El miedo del Mundo Hiperconectado

En el silencio y la soledad estamos obligados a estar con nosotros mismos.

Por Javier Rojas SJ

En un mundo aturdido e hiperconectado como el que vivimos existen dos experiencias muy temidas: el silencio y la soledad. Nada despierta más terror que sentirse solo y desconectado de los demás. ¿Por qué nos atemoriza? Uno de los motivos es que en el silencio y la soledad, donde no existe nada ni nadie que nos distraiga, estamos obligados a estar con nosotros mismos. Es común que nos sintamos perdidos, solos y desconectados cuando no existe alguien o algo a que referenciarnos. Nos hemos acostumbrado tanto a vivir en referencia a los demás y a las cosas que quedamos desorientados cuando no los tenemos cerca.

Existen muchas personas que para sentirse vivos necesitan del halago y reconocimiento de los demás, y que para sentirse importantes necesitan afirmarse en lo que tienen o poseen.

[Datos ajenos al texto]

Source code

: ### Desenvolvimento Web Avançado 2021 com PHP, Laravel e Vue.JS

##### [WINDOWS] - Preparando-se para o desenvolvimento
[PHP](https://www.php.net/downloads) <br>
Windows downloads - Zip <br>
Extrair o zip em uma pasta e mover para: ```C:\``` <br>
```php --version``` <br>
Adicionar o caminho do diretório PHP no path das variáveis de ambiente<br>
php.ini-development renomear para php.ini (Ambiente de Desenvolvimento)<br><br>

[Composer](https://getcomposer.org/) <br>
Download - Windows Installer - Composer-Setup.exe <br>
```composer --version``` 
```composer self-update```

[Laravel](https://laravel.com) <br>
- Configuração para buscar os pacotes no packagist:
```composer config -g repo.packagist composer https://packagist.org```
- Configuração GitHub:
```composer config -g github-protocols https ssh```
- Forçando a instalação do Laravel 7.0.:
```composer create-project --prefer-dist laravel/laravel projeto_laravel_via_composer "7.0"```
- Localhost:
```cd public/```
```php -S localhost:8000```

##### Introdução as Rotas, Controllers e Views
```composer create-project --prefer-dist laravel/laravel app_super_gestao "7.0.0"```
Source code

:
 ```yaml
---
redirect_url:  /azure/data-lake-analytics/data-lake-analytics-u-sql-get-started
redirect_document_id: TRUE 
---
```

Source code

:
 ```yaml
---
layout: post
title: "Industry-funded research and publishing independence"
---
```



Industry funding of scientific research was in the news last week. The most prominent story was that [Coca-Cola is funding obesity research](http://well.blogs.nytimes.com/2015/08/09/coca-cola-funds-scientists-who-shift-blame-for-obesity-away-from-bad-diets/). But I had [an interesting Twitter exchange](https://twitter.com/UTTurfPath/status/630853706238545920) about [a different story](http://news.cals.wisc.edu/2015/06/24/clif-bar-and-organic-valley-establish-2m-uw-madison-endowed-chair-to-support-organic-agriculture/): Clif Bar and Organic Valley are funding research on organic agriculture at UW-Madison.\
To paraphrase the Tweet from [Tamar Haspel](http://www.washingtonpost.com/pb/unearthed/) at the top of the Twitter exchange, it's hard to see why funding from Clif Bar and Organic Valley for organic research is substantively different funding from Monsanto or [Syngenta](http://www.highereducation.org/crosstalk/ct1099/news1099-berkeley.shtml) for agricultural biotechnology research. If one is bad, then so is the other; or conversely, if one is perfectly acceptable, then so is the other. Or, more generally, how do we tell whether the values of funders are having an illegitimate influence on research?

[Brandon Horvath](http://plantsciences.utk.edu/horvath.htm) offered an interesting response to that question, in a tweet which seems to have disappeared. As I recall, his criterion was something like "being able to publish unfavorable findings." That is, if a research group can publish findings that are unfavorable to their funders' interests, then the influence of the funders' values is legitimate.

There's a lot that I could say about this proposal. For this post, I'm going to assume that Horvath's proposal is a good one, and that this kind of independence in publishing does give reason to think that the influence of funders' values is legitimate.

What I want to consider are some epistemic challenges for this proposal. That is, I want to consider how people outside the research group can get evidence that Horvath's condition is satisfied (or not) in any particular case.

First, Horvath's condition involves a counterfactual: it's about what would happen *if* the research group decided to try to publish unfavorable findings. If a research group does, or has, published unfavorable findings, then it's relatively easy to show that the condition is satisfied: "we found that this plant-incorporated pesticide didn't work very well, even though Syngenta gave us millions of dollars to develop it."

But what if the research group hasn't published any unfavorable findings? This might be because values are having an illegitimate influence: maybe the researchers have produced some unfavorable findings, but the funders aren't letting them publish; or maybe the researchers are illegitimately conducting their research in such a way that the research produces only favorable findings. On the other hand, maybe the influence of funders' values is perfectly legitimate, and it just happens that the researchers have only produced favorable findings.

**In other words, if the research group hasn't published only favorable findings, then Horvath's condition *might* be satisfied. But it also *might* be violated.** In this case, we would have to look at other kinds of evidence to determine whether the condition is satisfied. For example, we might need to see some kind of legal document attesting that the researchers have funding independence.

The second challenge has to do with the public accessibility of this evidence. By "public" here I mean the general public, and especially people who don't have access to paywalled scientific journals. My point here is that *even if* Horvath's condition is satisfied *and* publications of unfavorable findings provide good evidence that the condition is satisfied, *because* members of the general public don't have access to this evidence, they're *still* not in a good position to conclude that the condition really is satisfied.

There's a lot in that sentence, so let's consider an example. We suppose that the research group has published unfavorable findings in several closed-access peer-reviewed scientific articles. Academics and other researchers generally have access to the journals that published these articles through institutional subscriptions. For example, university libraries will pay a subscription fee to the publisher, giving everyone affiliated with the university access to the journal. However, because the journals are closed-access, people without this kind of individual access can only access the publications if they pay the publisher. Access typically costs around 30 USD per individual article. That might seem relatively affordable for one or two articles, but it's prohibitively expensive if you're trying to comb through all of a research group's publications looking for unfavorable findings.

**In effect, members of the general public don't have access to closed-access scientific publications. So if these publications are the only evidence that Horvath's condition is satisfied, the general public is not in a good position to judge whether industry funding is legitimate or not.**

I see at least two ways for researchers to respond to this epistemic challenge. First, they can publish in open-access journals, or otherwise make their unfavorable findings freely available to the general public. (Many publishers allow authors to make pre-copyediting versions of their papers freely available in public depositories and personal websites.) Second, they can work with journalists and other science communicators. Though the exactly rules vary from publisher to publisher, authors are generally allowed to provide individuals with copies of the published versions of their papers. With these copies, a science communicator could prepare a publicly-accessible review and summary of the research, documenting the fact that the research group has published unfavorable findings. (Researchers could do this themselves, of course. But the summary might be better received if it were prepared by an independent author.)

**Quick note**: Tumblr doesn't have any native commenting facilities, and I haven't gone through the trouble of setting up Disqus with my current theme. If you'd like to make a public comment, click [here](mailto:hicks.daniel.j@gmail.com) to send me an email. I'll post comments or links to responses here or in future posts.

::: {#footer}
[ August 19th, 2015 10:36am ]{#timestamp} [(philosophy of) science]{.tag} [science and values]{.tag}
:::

El silencio y la soledad atemorizan a quienes no han descubierto su verdadera identidad y creen ser lo que tienen. La meditación es un camino de pobreza y despojo y puede resultar asfixiante para quienes viven en la superficialidad. Admiro a las personas que no necesitan del reconocimiento de los demás para vivir y no ponen su seguridad en lo que tienen sino que se dejan guiar por esa Voz interior que oyen en el silencio y la soledad de la meditación. Quienes han encontrado su valía en Dios no buscan el halago de los demás, aun cuando los tengan bien merecidos, y se liberan de los estereotipos con los que se los califica. Ellos han encontrado su propio valor en su interioridad y viven desde esa profundidad sin dejarse encandilar por nada ni por nadie. Saben quiénes son y cuál es su destino.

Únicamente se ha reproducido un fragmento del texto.